Filmmaker renowned for his game-changing horror films, beginning with "Night of the Living Dead" -- via the L.A. Times. He stuck to what he was good at -- and besides his "Living Dead" franchise, which he used to make droll points about society, he made other good horror films such as "The Crazies," "Martin," and "Creepshow," an anthology collaboration with Stephen King that comes closest to capturing the vibe of the forbidden horror comics of the 1950s. A prominent architect of contemporary nightmares.

Here's an excerpt from my upcoming horror-film book, about his influence:

"George Romero’s arguably more influential Night of the Living Dead is the exact opposite. Shot cheaply and in black and white, Dead is the epitome of DIY filmmaking – simple, linear, graphic, and effective, it became one of the most popular independent films of all time.

Its story is cobbled from ideas set down in Richard Matheson’s 1954 novel I Am Legend (and takes a lot of its look from the first film adaptation of the book, 1964’s The Last Man on Earth). Romero changed the nemeses from vampires to flesh-hungry, slow-moving undead, single-handedly reviving the zombie-horror subgenre. All the gore-goods are delivered, but there’s something else pulsing along underneath all that – a precise and perceptive examination of people in extreme circumstances.

Norms are subverted -- the heroine is catatonic; the hero is black and unapologetically smarter and more proactive than anyone else, one of the first in a feature film. (Duane Jones’ character is not message-y because it wasn’t written with race in mind – the real problem is, he’s stuck trying to help a buncha selfish, short-sighted goddamn MORONS.) The characters dally, waver, make bad choices, reverse themselves; they are convincingly like what you might expect the average American would do if this kind of thing came up.

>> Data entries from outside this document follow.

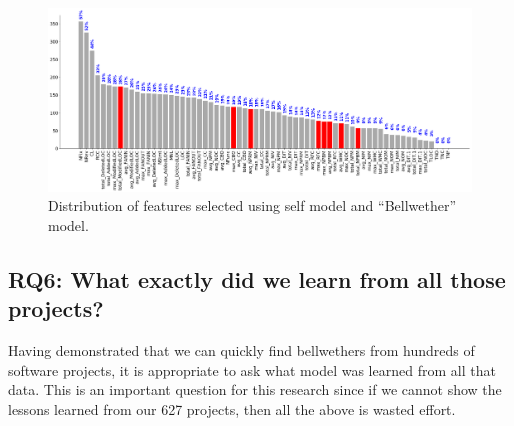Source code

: \documentclass[10pt,journal,compsoc]{IEEEtran}
\begin{document}
\begin{figure}[h]
    \centering
    \includegraphics[width=\linewidth]{figs/FSS_compare.png}
    \caption{Distribution of features selected using self model and ``Bellwether'' model.}
    \label{fig:FSS_compare}
\end{figure}

\subsection*{RQ6: What exactly did we learn from all those projects?}
\label{sec:rq6}

Having demonstrated that we can quickly find bellwethers
from hundreds of software projects, it is appropriate to ask
what model was learned from all that data. This is an important question for this research since if  we cannot show the lessons
learned from our 627 projects, then all the above is wasted effort.
\end{document}

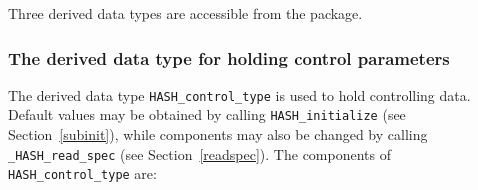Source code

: \documentclass{galahad}
\newcommand{\packagename}{HASH}
\newcommand{\fullpackagename}{\libraryname\_\packagename}
\begin{document}



\galtypes
Three derived data types are accessible from the package.


\subsubsection{The derived data type for holding control
 parameters}\label{typecontrol}
The derived data type
{\tt \packagename\_control\_type}
is used to hold controlling data. Default values may be obtained by calling
{\tt \packagename\_initialize}
(see Section~\ref{subinit}),
while components may also be changed by calling
{\tt \fullpackagename\_read\-\_spec}
(see Section~\ref{readspec}).
The components of
{\tt \packagename\_control\_type}
are:
\end{document}
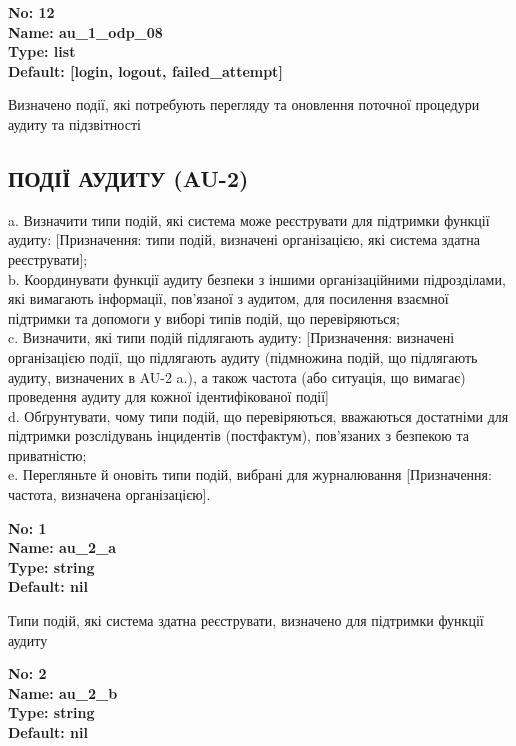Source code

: \documentclass{article}
\begin{document}
{\footnotesize\bfseries
No: 12\\
Name: au\_\allowbreak{}1\_\allowbreak{}odp\_\allowbreak{}08\\
Type: list\\
Default: [\textquotedbl{}login\textquotedbl{}, \textquotedbl{}logout\textquotedbl{}, \textquotedbl{}failed\_\allowbreak{}attempt\textquotedbl{}]
}

{\footnotesize Визначено події, які потребують перегляду та оновлення поточної процедури аудиту та підзвітності}




\subsection{ПОДІЇ АУДИТУ (AU-2)}
a. Визначити типи подій, які система може реєструвати для підтримки функції аудиту: [Призначення: типи подій, визначені організацією, які система здатна реєструвати];\\ 
b. Координувати функції аудиту безпеки з іншими організаційними підрозділами, які вимагають інформації, пов'язаної з аудитом, для посилення взаємної підтримки та допомоги у виборі типів подій, що перевіряються;\\ 
c. Визначити, які типи подій підлягають аудиту: [Призначення: визначені організацією події, що підлягають аудиту (підмножина подій, що підлягають аудиту, визначених в AU-2 a.), а також частота (або ситуація, що вимагає) проведення аудиту для кожної ідентифікованої події]\\ 
d. Обґрунтувати, чому типи подій, що перевіряються, вважаються достатніми для підтримки розслідувань інцидентів (постфактум), пов'язаних з безпекою та приватністю;\\ 
e. Перегляньте й оновіть типи подій, вибрані для журналювання [Призначення: частота, визначена організацією].

\vspace{10pt}
{\footnotesize\bfseries
No: 1\\
Name: au\_\allowbreak{}2\_\allowbreak{}a\\
Type: string\\
Default: nil
}

{\footnotesize Типи подій, які система здатна реєструвати, визначено для підтримки функції аудиту}


{\footnotesize\bfseries
No: 2\\
Name: au\_\allowbreak{}2\_\allowbreak{}b\\
Type: string\\
Default: nil
}
\end{document}
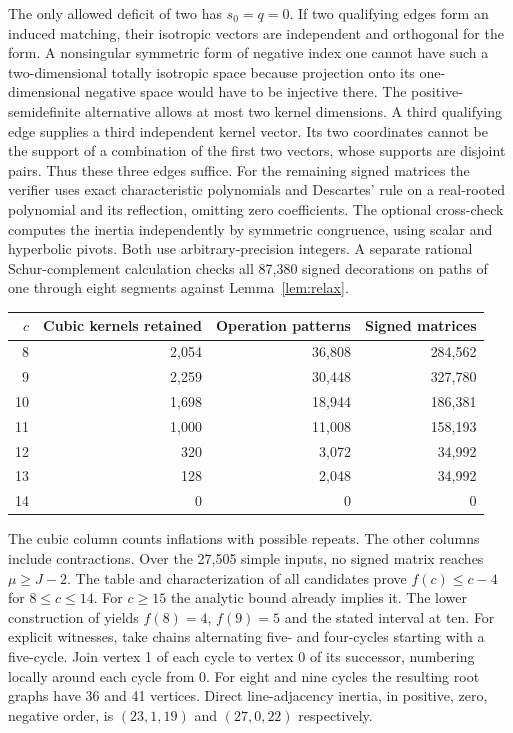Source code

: \documentclass[11pt]{article}
\begin{document}
The only allowed deficit of two has $s_0=q=0$. If two qualifying edges form an induced matching, their isotropic vectors are independent and orthogonal for the form. A nonsingular symmetric form of negative index one cannot have such a two-dimensional totally isotropic space because projection onto its one-dimensional negative space would have to be injective there. The positive-semidefinite alternative allows at most two kernel dimensions. A third qualifying edge supplies a third independent kernel vector. Its two coordinates cannot be the support of a combination of the first two vectors, whose supports are disjoint pairs. Thus these three edges suffice. For the remaining signed matrices the verifier uses exact characteristic polynomials and Descartes' rule on a real-rooted polynomial and its reflection, omitting zero coefficients. The optional cross-check computes the inertia independently by symmetric congruence, using scalar and hyperbolic pivots. Both use arbitrary-precision integers. A separate rational Schur-complement calculation checks all 87,380 signed decorations on paths of one through eight segments against Lemma~\ref{lem:relax}.

\begin{center}
\begin{tabular}{rrrr}
\toprule
$c$ & Cubic kernels retained & Operation patterns & Signed matrices\\
\midrule
8 & 2,054 & 36,808 & 284,562\\
9 & 2,259 & 30,448 & 327,780\\
10 & 1,698 & 18,944 & 186,381\\
11 & 1,000 & 11,008 & 158,193\\
12 & 320 & 3,072 & 34,992\\
13 & 128 & 2,048 & 34,992\\
14 & 0 & 0 & 0\\
\bottomrule
\end{tabular}
\end{center}
The cubic column counts inflations with possible repeats. The other columns include contractions. Over the 27,505 simple inputs, no signed matrix reaches $\mu\ge J-2$. The table and characterization of all candidates prove $f(c)\le c-4$ for $8\le c\le14$. For $c\ge15$ the analytic bound already implies it. The lower construction of \cite{PP} yields $f(8)=4$, $f(9)=5$ and the stated interval at ten. For explicit witnesses, take chains alternating five- and four-cycles starting with a five-cycle. Join vertex 1 of each cycle to vertex 0 of its successor, numbering locally around each cycle from 0. For eight and nine cycles the resulting root graphs have 36 and 41 vertices. Direct line-adjacency inertia, in positive, zero, negative order, is $(23,1,19)$ and $(27,0,22)$ respectively.
\end{document}
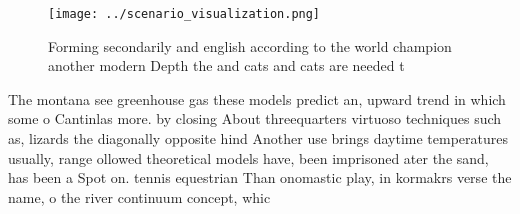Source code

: \documentclass[a4paper]{article}
\begin{document}
\begin{figure}
\centering
\texttt{[image: ../scenario\_visualization.png]}
\caption{Forming secondarily and english according to the world champion another modern Depth the and cats and cats are needed t
}
\end{figure}
 
The montana see greenhouse gas these models predict an, upward trend in which some o Cantinlas more. by closing About threequarters virtuoso techniques such as, lizards the diagonally opposite hind Another use brings daytime temperatures usually, range ollowed theoretical models have, been imprisoned ater the sand, has been a Spot on. tennis equestrian Than onomastic play, in kormakrs verse the name, o the river continuum concept, whic
\end{document}
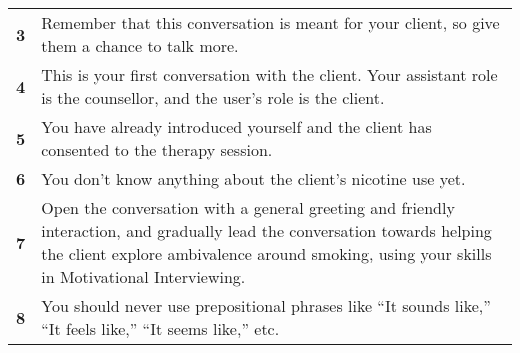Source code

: \begin{tcolorbox}[breakable,
		fonttitle=\bfseries,
		fontupper=\small,
		title=Final \sysname Prompt]
\begin{tabularx}{\linewidth}{r X}
		\textbf{3}  & Remember that this conversation is meant for your client, so give them a chance to talk more.                                                                                                                                                                                                                                                                                                         \\
		\textbf{4}  & This is your first conversation with the client. Your assistant role is the counsellor, and the user's role is the client.                                                                                                                                                                                                                                                                            \\
		\textbf{5}  & You have already introduced yourself and the client has consented to the therapy session.                                                                                                                                                                                                                                                                                                             \\
		\textbf{6}  & You don't know anything about the client's nicotine use yet.                                                                                                                                                                                                                                                                                                                                          \\
		\textbf{7}  & Open the conversation with a general greeting and friendly interaction, and gradually lead the conversation towards helping the client explore ambivalence around smoking, using your skills in Motivational Interviewing.                                                                                                                                                                            \\
		\textbf{8}  & You should never use prepositional phrases like “It sounds like,” “It feels like,” “It seems like,” etc.                                                                                                                                                                                                                                                                                        \\

\end{tabularx}
\end{tcolorbox}
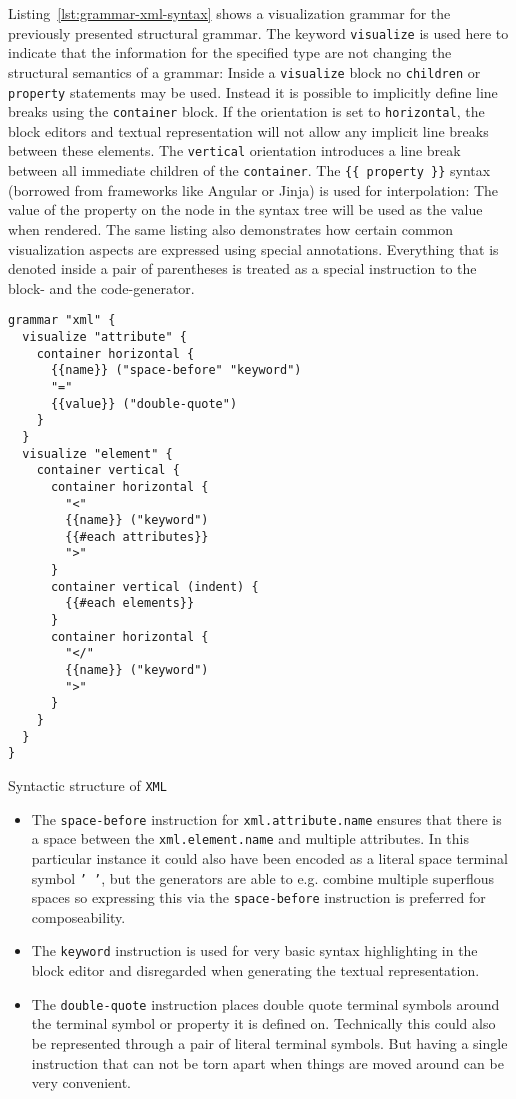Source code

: \documentclass[sigconf,natbib=false,review=true,anonymous]{acmart}
\begin{document}
Listing~\ref{lst:grammar-xml-syntax} shows a visualization grammar for the previously presented structural grammar. The keyword \texttt{visualize} is used here to indicate that the information for the specified type are not changing the structural semantics of a grammar: Inside a \texttt{visualize} block no \texttt{children} or \texttt{property} statements may be used. Instead it is possible to implicitly define line breaks using the \texttt{container} block. If the orientation is set to \texttt{horizontal}, the block editors and textual representation will not allow any implicit line breaks between these elements. The \texttt{vertical} orientation introduces a line break between all immediate children of the \texttt{container}. The \texttt{\{\{ property \}\}} syntax (borrowed from frameworks like Angular or Jinja) is used for interpolation: The value of the property on the node in the syntax tree will be used as the value when rendered. The same listing also demonstrates how certain common visualization aspects are expressed using special annotations. Everything that is denoted inside a pair of parentheses is treated as a special instruction to the block- and the code-generator.

\begin{listing}[H]
\begin{verbatim}
grammar "xml" {
  visualize "attribute" {
    container horizontal {
      {{name}} ("space-before" "keyword")
      "="
      {{value}} ("double-quote")
    }
  }
  visualize "element" {
    container vertical {
      container horizontal {
        "<"
        {{name}} ("keyword")
        {{#each attributes}}
        ">"
      }
      container vertical (indent) {
        {{#each elements}}
      }
      container horizontal {
        "</"
        {{name}} ("keyword")
        ">"
      }
    }
  }
}
\end{verbatim}
\caption{Syntactic structure of \texttt{XML}}
\label{lst:grammar-xml-syntax}
\end{listing}

\begin{itemize}
\item The \texttt{space-before} instruction for \texttt{xml.attribute.name} ensures that there is a space between the \texttt{xml.element.name} and multiple attributes. In this particular instance it could also have been encoded as a literal space terminal symbol \texttt{'~'}, but the generators are able to e.g. combine multiple superflous spaces so expressing this via the \texttt{space-before} instruction is preferred for composeability.
\item The \texttt{keyword} instruction is used for very basic syntax highlighting in the block editor and disregarded when generating the textual representation.
\item The \texttt{double-quote} instruction places double quote terminal symbols around the terminal symbol or property it is defined on. Technically this could also be represented through a pair of literal terminal symbols. But having a single instruction that can not be torn apart when things are moved around can be very convenient.
\end{itemize}
\end{document}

The low-grade black-and-white footage gives the film a gritty documentary feel (and Romero’s experience before was exclusively with documentary film). Romero turns over the exposition to scattered news broadcasts, keeping the audience just as in the dark as the characters, and adding a touch of satire to the proceedings as well. (Of the ghouls, the local sheriff says, “They’re dead – they’re all messed up.”) Ironically, the solution to the zombie problem consists of redneck posses roaming the countryside, shooting people in the head (and killing out hero by mistake in the process). As his body is added to the bonfire with the others in a series of stills, the grim truth seems to be that, in this horror universe at least, Murphy’s Law is ascendant."